I was cleaning up a django app to work with the unicode merge, when I noticed a problem that has taken me a good while to debug, and I still don't have the full picture.
I am recieving POST-data that is submitted to my application not via a form or a browser, but from other web applications, according to a known protocol. This data may or may not have the charset of the data set in the Content-Type header.
When data comes this way, the Request object I handle in my view never have its charset attribute set. This leads to a situation where the POST data, when it is converted to unicode, will have all non-ascii characters translated to \ufffd (the codepoint for an unknown character). Not exatly great when most of the data comes this way is latin-1 encoded.
I solved it temporarily like this:
i = request.META['CONTENT_TYPE'].find('charset') if i > 0: request.encoding = request.META['CONTENT_TYPE'][i+8:] else: request.encoding = 'ISO-8859-1'
.. which is far from good or fail-safe, but handles the situation for the moment at least.
Of course this needs a more elegant solution, but I'm unsure what would solve this in a good way. I do feel though, that the framework ought to handle the unicode conversion better in this case.
On 8/2/07, Daniel Brandt <daniel.bra...@gmail.com> wrote:
> I am recieving POST-data that is submitted to my application not via a > form or a browser, but from other web applications, according to a > known protocol. This data may or may not have the charset of the data > set in the Content-Type header.
Yuck, clients that don't speak HTTP correctly make me angry.
Reading the RFC, though, I see that since HTTP 1.0 made "charset" optional, it remains so in HTTP 1.1, and we're supposed to "guess" and use ISO-8859-1 like you're doing in your code snippet. I suppose that means that Django's request object should do pretty much what you've done in this snippet.
Jacob Kaplan-Moss wrote: > On 8/2/07, Daniel Brandt <daniel.bra...@gmail.com> wrote: >> I am recieving POST-data that is submitted to my application not via a >> form or a browser, but from other web applications, according to a >> known protocol. This data may or may not have the charset of the data >> set in the Content-Type header.
> Yuck, clients that don't speak HTTP correctly make me angry.
> Reading the RFC, though, I see that since HTTP 1.0 made "charset" > optional, it remains so in HTTP 1.1, and we're supposed to "guess" and > use ISO-8859-1 like you're doing in your code snippet. I suppose that > means that Django's request object should do pretty much what you've > done in this snippet.
> Care to try your hand at whipping up a patch?

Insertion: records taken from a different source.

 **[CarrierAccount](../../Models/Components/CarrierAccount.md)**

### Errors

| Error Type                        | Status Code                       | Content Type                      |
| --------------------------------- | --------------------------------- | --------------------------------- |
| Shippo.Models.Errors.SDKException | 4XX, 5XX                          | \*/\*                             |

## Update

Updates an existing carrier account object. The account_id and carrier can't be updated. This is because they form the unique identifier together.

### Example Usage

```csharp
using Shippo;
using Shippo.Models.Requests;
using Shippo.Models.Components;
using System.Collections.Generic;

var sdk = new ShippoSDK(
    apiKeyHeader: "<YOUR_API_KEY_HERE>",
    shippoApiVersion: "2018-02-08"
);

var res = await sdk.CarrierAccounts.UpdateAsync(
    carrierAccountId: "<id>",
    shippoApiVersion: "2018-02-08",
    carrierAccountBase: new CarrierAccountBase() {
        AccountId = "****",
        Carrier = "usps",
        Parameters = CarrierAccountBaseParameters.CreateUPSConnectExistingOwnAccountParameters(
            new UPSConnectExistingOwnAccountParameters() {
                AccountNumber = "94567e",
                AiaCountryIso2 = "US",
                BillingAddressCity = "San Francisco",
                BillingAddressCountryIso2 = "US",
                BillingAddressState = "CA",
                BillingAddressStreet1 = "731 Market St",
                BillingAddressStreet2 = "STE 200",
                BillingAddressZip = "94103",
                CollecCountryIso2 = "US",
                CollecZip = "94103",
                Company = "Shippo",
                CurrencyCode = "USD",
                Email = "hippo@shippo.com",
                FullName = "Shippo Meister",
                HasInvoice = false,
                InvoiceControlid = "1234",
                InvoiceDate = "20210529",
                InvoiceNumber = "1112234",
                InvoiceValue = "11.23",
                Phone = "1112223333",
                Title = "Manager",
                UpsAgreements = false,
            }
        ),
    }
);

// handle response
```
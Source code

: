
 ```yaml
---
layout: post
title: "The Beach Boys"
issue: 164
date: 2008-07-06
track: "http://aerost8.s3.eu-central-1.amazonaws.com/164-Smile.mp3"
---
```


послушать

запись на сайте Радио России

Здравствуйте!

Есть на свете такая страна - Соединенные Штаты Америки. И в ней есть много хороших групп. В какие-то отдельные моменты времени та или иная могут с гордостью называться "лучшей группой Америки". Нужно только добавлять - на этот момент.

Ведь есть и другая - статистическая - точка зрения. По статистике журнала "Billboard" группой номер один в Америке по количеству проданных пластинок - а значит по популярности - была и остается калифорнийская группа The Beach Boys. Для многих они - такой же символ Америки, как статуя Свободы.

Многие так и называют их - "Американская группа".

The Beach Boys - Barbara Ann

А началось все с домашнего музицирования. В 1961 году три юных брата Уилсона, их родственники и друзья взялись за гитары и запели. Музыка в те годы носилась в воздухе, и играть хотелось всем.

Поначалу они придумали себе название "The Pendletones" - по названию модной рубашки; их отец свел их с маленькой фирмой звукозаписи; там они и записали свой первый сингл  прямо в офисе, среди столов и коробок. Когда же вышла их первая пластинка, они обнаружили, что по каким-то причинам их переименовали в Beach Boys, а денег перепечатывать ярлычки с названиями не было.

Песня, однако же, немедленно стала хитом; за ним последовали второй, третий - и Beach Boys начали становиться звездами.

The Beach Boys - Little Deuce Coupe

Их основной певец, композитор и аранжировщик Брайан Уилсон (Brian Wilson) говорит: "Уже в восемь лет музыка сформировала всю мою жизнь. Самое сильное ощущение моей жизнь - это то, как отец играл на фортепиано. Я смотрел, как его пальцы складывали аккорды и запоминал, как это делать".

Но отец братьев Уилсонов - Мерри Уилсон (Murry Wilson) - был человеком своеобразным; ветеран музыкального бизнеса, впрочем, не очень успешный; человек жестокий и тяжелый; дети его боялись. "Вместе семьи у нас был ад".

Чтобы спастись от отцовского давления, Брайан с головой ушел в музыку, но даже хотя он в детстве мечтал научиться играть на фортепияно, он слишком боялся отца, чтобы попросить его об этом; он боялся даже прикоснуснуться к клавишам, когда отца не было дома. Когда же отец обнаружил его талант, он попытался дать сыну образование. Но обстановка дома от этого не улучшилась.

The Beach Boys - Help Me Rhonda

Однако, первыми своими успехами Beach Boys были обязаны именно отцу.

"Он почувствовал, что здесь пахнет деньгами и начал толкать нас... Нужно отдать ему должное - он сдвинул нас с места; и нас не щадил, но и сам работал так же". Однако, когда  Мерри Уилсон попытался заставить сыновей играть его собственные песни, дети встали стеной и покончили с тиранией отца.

i made some quick tests (on-disk html file + netcat), and it seems that firefox does not send the charset at all when it submits a form...
i admit it was only a quick test, so maybe i did it wrong, but if not, then it's perhaps not always a good idea to guess the charset...
> Jacob Kaplan-Moss wrote: > > On 8/2/07, Daniel Brandt <daniel.bra...@gmail.com> wrote: > >> I am recieving POST-data that is submitted to my application not via a > >> form or a browser, but from other web applications, according to a > >> known protocol. This data may or may not have the charset of the data > >> set in the Content-Type header.
> > Yuck, clients that don't speak HTTP correctly make me angry.
> > Reading the RFC, though, I see that since HTTP 1.0 made "charset" > > optional, it remains so in HTTP 1.1, and we're supposed to "guess" and > > use ISO-8859-1 like you're doing in your code snippet. I suppose that > > means that Django's request object should do pretty much what you've > > done in this snippet.
> > Care to try your hand at whipping up a patch?
> i made some quick tests (on-disk html file + netcat), > and it seems that firefox does not send the charset at all when it > submits a form...
Surely this is done if you set the enctype correctly?
There's also the possibility that Firefox looks for HTTP headers telling it what charsets are acceptable -- though I forgot the name of said header, it's one of the Accept-* ones.
> i admit it was only a quick test, so maybe i did it wrong, but if not, > then it's perhaps not always a good idea to guess the charset...
> On 8/2/07, Daniel Brandt <daniel.bra...@gmail.com> wrote: > > I am recieving POST-data that is submitted to my application not via a > > form or a browser, but from other web applications, according to a > > known protocol. This data may or may not have the charset of the data > > set in the Content-Type header.
> Yuck, clients that don't speak HTTP correctly make me angry.
> Reading the RFC, though, I see that since HTTP 1.0 made "charset" > optional, it remains so in HTTP 1.1, and we're supposed to "guess" and > use ISO-8859-1 like you're doing in your code snippet. I suppose that > means that Django's request object should do pretty much what you've > done in this snippet.
> Care to try your hand at whipping up a patch?
Sure.. Will do when I get to work in the morning. I'll notify you people here on the list when I'm done creating a ticket with a first stab at a patch.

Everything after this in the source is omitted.